Tuning the sideboard for both Vintage decks is beyond my comfort zone at the moment, but I welcome readers to give it a shot and chime in with what they think! I do think some number of cards that are good in the mirror match and versus Dredge are necessary (see Crucible of Worlds, Wurmcoil Engine, Grafdigger’s Cage, and perhaps Tormod’s Crypt or Relic of Progenitus).
I'd like to thank Rich Shay and Mike Noble for their quick input on the above lists.
Other top decks for Legacy to chart a course to Victory with if the above didn’t float your boat:
1) Red-Green Lands (I may be a bit biased here… and I would recommend 4 Krosan Grip)
2) The Epic Storm (Rite of Flame/Burning Wish Storm)
3) Death and Taxes splashing Red (featuring Magus of the Moon)
4) Food Chain
Similarly for Vintage: 1) Paradoxical Outcome Storm
2) Pitch Dredge with Unmask / Mental Misstep / Mindbreak Trap (the boogeyman never dies)

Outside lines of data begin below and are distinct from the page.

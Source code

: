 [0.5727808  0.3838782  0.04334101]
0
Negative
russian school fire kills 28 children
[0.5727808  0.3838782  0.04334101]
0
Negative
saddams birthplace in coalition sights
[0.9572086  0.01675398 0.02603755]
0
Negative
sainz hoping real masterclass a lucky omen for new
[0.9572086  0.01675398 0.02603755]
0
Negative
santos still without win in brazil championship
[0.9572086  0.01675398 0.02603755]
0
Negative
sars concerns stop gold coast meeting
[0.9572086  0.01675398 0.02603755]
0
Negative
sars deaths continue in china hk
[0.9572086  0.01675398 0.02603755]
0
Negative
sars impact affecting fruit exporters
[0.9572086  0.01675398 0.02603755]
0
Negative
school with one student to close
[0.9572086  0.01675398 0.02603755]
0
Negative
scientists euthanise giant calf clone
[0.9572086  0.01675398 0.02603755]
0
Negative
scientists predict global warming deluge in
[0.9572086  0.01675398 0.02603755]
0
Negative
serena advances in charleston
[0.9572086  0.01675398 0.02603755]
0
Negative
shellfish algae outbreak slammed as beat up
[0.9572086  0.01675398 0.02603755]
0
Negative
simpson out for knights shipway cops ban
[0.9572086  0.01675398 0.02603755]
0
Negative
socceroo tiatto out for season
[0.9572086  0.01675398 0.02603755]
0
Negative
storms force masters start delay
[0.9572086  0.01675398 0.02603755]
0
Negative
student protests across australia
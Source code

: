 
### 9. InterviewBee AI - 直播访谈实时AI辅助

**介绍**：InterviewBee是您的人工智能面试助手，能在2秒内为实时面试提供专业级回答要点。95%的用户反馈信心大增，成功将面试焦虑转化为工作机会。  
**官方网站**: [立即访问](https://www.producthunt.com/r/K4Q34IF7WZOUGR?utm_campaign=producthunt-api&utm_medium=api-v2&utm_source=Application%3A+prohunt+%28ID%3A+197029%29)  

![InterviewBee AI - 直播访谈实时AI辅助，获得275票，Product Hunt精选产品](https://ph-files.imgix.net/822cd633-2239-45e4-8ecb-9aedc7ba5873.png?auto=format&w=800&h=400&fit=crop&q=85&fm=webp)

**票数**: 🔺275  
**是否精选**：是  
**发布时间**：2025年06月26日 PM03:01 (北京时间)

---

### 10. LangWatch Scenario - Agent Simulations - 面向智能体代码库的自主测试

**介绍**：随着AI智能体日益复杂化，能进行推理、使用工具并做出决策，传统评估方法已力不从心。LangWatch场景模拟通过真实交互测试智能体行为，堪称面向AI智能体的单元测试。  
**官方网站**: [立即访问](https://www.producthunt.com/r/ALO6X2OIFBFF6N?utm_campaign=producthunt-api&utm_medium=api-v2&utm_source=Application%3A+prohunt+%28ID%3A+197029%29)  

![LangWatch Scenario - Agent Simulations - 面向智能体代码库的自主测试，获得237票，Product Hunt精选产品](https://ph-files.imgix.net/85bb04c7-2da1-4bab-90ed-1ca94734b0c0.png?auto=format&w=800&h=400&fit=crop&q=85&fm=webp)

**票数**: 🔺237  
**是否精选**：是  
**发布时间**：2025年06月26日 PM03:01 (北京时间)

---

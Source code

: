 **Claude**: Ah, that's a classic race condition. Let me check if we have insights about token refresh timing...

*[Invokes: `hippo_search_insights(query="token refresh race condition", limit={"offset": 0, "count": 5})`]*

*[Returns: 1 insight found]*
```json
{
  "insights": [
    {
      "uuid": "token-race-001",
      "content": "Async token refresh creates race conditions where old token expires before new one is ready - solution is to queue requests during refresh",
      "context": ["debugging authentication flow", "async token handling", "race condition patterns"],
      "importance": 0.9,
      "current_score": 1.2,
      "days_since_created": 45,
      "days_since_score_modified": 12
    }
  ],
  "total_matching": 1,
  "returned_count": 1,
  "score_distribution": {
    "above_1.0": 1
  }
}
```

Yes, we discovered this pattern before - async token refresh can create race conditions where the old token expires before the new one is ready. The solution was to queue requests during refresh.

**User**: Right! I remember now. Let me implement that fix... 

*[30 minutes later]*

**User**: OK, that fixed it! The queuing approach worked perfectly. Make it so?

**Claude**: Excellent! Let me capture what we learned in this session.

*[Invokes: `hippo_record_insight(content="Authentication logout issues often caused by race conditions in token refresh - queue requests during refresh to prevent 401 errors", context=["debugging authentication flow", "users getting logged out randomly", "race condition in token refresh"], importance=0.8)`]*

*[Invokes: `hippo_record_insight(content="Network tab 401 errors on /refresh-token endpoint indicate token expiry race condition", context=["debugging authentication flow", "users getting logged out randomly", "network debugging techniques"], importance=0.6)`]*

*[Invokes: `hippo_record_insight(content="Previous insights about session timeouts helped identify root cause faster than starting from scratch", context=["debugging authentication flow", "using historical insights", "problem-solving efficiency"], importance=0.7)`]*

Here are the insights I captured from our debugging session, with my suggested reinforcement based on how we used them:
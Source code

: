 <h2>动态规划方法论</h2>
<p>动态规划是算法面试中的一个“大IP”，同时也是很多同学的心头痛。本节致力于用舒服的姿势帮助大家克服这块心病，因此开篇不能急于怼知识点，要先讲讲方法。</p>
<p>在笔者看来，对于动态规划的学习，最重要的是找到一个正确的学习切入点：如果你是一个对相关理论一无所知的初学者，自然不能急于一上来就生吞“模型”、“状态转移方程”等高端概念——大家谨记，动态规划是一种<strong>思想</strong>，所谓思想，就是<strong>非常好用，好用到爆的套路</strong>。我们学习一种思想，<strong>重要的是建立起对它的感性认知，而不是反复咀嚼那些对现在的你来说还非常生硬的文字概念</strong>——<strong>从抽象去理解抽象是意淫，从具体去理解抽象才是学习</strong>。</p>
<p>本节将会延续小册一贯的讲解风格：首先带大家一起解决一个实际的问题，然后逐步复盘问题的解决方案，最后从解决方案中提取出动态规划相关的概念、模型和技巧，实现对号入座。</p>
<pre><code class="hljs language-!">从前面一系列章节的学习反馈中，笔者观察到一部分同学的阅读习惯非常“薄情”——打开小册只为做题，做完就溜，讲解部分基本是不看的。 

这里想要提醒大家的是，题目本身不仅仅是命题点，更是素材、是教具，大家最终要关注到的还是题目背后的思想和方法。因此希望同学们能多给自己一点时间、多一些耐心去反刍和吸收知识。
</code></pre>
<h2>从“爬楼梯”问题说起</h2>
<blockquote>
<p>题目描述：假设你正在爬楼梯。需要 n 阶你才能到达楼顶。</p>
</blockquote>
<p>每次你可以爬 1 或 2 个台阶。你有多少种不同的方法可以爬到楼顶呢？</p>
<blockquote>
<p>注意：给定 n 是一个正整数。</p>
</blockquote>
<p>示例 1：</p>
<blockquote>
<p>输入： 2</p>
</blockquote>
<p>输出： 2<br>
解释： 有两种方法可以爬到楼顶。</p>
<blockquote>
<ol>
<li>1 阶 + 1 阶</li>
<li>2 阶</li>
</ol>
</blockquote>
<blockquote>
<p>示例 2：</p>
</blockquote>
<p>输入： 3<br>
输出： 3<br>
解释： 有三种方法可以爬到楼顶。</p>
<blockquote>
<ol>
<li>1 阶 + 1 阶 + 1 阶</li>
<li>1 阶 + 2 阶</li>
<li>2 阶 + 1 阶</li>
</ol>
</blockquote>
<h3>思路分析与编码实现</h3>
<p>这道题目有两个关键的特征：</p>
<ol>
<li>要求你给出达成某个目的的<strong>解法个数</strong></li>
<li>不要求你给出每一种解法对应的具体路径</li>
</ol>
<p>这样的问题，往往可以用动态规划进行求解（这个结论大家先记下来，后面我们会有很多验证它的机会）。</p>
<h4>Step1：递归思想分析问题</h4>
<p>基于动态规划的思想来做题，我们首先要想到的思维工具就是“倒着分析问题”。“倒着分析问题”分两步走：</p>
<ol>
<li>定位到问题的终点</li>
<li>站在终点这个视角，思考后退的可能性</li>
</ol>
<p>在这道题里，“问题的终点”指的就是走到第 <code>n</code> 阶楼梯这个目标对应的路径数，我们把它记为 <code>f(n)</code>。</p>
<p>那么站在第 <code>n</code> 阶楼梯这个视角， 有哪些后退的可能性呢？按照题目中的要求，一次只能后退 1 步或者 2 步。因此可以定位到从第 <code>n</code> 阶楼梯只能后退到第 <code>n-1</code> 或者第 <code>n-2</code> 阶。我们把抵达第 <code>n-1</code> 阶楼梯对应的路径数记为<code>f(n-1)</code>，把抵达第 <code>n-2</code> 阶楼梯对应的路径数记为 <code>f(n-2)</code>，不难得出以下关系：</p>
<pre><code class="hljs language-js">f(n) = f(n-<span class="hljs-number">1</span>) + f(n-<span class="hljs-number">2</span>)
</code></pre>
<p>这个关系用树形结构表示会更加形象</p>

3) Jeskai 'Mentor' (mostly a control deck that happens to have 1 Monastery Mentor in it)

I look forward to seeing how other people chart their own ways to victory in upcoming Eternal Events. I will personally be in attendance at Grand Prix Providence this weekend (hopefully with Chart a Course in my limited deck)!